The embodiment shown in Figure 2 enables the desired separation between the subcooling of refrigerant 3 in heat exchanger E3 and the operation of other parts of the plant. This separation is of particular importance at the start of the condensation process because cold process streams are usually only available after the start of the process and thus cannot be withdrawn at the start of subcooling.

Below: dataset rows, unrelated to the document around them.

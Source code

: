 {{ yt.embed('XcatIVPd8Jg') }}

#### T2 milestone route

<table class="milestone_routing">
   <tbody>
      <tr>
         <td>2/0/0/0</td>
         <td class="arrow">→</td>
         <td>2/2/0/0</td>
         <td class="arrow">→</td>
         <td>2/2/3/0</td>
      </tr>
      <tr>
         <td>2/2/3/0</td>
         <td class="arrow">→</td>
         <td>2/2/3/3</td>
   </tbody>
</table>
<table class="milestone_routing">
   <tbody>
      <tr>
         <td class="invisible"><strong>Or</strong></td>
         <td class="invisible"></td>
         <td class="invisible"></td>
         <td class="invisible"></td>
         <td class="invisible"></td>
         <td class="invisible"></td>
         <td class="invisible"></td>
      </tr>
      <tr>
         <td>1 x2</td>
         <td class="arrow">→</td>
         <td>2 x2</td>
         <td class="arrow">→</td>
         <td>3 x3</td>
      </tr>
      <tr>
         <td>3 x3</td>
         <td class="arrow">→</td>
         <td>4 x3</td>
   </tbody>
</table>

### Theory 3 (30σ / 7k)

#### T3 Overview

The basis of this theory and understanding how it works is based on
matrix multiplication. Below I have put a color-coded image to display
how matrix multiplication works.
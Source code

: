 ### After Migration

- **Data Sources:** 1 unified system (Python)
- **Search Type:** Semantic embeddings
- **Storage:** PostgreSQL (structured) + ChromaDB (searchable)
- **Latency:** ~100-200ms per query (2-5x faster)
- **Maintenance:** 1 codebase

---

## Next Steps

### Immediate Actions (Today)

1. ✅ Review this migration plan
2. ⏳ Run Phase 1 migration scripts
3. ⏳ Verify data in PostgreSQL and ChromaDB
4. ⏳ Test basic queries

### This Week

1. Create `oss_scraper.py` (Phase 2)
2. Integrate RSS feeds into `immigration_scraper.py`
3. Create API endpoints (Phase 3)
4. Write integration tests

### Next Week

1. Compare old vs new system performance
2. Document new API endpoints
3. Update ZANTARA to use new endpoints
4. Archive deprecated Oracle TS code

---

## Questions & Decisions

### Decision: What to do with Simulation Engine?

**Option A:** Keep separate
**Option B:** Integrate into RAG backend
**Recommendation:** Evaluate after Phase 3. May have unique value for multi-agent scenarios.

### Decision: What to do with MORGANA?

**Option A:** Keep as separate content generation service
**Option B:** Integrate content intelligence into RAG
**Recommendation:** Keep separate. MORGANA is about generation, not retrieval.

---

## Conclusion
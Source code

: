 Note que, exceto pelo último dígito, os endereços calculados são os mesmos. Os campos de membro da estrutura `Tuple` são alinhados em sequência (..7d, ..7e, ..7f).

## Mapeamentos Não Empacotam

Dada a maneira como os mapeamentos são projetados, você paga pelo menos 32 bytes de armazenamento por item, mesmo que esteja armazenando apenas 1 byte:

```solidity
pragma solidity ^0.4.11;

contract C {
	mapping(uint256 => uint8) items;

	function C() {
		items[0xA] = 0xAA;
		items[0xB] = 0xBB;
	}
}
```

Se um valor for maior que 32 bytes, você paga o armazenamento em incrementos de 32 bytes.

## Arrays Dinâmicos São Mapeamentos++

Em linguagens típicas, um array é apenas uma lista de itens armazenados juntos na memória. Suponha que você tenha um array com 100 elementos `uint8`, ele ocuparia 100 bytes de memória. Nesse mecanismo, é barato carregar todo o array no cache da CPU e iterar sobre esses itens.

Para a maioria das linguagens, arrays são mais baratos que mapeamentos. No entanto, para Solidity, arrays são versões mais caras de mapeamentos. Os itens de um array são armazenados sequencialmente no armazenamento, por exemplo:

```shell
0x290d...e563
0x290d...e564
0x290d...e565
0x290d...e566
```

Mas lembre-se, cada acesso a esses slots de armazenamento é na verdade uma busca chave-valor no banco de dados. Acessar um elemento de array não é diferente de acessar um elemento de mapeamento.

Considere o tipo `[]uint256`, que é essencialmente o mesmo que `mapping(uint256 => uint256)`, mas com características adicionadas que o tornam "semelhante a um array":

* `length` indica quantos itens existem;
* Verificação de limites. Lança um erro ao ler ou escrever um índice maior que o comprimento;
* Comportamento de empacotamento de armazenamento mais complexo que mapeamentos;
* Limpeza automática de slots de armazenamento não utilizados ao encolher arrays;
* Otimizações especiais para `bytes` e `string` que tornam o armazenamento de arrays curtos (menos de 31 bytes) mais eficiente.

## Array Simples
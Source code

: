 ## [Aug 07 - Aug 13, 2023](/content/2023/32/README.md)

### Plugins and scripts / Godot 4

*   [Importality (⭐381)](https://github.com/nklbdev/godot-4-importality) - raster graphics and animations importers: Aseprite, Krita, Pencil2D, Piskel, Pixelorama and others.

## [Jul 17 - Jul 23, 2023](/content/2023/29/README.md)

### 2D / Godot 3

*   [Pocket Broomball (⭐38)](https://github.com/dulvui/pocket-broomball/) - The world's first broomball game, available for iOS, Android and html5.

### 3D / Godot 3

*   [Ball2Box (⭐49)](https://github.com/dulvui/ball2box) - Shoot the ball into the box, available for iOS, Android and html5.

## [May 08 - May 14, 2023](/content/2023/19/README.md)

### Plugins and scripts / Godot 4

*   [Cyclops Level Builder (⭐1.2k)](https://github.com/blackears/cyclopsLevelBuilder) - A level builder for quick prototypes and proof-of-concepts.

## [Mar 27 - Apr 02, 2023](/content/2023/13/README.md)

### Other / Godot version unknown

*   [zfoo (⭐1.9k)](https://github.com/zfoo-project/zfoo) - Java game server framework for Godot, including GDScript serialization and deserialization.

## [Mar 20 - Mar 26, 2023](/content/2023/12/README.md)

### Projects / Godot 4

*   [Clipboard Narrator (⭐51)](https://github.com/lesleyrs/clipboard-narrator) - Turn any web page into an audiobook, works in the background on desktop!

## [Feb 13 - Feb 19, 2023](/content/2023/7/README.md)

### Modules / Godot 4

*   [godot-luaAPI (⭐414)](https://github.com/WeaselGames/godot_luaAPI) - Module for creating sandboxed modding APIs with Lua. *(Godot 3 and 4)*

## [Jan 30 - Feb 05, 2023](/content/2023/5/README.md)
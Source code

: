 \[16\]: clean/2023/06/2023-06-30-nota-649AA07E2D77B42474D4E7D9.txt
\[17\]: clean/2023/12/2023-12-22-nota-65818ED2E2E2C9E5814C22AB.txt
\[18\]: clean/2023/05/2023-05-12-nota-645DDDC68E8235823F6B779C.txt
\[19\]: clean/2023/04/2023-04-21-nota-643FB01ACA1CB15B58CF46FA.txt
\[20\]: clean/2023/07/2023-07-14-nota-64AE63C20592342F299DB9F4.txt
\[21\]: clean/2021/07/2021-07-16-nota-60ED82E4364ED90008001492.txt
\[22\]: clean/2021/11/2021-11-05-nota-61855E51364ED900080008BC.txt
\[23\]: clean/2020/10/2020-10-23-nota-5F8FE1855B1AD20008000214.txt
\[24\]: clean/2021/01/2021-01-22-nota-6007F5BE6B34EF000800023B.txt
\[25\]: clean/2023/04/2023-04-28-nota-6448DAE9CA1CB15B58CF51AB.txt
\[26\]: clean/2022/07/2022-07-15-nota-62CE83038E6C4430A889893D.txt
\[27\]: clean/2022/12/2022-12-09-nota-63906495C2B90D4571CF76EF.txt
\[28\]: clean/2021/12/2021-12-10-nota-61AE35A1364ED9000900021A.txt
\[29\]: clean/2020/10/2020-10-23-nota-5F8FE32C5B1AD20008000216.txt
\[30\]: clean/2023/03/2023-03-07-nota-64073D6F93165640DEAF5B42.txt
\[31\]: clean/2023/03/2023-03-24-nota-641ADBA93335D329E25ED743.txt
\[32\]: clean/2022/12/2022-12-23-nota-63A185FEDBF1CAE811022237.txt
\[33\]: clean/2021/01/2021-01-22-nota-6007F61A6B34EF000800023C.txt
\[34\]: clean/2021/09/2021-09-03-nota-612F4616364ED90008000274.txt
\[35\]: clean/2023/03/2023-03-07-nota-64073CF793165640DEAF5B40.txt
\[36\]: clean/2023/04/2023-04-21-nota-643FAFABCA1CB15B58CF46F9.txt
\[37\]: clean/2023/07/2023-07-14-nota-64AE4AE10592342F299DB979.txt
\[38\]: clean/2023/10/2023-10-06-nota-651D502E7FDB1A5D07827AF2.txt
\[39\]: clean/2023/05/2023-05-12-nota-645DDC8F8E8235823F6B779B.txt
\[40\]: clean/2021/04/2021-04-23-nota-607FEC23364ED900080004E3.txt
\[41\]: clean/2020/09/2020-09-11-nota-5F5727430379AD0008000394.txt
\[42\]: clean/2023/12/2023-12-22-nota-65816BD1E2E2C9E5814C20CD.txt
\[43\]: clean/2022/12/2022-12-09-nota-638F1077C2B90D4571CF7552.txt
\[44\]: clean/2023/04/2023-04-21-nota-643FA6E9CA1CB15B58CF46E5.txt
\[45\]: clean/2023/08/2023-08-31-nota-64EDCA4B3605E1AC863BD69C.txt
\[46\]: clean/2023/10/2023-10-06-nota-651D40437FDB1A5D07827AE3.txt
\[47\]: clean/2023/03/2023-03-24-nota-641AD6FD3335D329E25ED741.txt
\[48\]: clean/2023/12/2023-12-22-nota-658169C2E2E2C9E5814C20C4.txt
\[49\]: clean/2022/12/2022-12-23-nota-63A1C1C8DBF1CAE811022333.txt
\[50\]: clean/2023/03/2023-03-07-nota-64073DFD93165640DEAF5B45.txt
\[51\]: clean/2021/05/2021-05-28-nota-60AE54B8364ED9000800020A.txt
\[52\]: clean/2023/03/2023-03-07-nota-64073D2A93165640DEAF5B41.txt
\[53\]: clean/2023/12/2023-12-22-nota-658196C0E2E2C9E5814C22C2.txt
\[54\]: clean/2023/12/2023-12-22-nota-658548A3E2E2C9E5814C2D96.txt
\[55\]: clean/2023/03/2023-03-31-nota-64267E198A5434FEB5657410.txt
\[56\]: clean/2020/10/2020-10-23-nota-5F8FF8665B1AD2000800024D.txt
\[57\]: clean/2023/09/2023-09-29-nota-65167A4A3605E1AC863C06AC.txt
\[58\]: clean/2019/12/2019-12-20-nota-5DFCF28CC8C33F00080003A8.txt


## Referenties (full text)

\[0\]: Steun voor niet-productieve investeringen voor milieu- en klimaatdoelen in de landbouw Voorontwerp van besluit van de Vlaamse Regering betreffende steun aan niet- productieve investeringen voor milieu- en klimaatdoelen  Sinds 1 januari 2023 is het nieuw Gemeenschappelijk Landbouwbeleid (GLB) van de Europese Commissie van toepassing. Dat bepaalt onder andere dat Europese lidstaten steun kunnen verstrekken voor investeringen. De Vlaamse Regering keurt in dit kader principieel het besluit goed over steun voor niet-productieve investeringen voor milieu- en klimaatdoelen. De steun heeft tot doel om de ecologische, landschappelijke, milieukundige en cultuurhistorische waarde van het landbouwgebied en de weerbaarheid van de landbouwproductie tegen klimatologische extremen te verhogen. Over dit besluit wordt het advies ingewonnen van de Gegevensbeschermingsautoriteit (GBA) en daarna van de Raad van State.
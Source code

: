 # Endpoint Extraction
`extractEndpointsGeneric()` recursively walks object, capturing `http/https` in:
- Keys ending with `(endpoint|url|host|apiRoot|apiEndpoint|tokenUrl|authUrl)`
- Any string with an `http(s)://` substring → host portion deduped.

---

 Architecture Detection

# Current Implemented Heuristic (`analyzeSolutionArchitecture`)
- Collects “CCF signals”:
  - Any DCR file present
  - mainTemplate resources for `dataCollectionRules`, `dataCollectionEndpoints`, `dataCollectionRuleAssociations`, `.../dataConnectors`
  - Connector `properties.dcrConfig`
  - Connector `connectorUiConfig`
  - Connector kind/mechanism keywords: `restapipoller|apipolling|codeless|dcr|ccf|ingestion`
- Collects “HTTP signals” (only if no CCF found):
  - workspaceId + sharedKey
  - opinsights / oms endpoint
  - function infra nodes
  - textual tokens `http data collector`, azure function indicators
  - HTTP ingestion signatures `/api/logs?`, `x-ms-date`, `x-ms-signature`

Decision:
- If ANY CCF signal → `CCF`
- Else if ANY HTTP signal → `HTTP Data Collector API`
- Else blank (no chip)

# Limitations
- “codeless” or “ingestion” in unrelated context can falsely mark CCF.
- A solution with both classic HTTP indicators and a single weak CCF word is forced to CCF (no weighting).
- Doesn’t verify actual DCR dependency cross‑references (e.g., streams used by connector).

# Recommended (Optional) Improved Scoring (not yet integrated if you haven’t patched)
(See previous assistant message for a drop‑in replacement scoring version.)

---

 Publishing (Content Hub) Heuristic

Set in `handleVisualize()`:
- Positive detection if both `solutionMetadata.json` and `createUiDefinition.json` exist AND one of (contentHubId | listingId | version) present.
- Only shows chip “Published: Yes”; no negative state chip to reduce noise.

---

The method according to the invention for the condensation of a hydrocarbon-rich fraction makes it possible with small constructive additional measures - an additional heat exchanger E3 only has to be arranged - to avoid the initially described problems that occur in condensation processes according to the state of the art.

Claims (5)

1. Process for the condensation of a hydrocarbon-rich fraction, where the cooling and condensation of the hydrocarbon-rich fraction is carried out in indirect heat exchange against the refrigerant mixture in a refrigerant circuit, where the refrigerant mixture is compressed in at least two stages and after each compression stage is separated into a gaseous and a liquid fraction, where the gaseous fraction in the last compression stage is cooled to the lowest temperature level, while the liquid fraction from one or at least one intermediate compression stage is cooled to a temperature level that is above the lowest temperature level, characterized in that the liquid fraction (3) is cooled to a temperature level that is above the lowest temperature level before it is cooled by indirect heat exchange (E) against the hydrocarbon-rich fraction (20) to be condensed (E3). 2. Method according to claim 1, characterized in that the liquid fraction (3) which has been cooled to a higher temperature level, before indirect heat exchange (E) with the hydrocarbon-rich fraction to be condensed (20) is cooled to a temperature (E3) which lies between 2 and 15 °C, preferably between 4 and 7 °C, below the temperature at which the compressed refrigerant mixture is separated (Dl) into a gaseous and a liquid fraction. 3. Method according to claim 1 or 2, characterized in that the cooling (E3) of the liquid fraction (3), which has cooled to a higher temperature level, is carried out in indirect heat exchange against the, or a, boiling fraction (6) originating from a, in relation to a subsequent compression step (V2 ), subsequent separation (D2) into a gaseous and a liquid fraction. 4. Method according to one of the preceding claims 1-3, characterized in that the heat exchange between the hydrocarbon-rich fraction (20) to be condensed and the refrigerant mixture (3, 5, 7, 9) is carried out in a multi-flow heat exchanger (E) which is preferably a plate heat exchanger or a coiled heat exchanger. 5. Method according to one of the preceding claims 1-4, characterized in that at least one partial flow (11,12) from the fraction (5, 7) which has been cooled to the lowest temperature level (E) is depressurized (d, e) at least periodically and the depressurized liquid fraction which is cooled (E) to a temperature level which lies above the lowest temperature level, is mixed with fraction (9).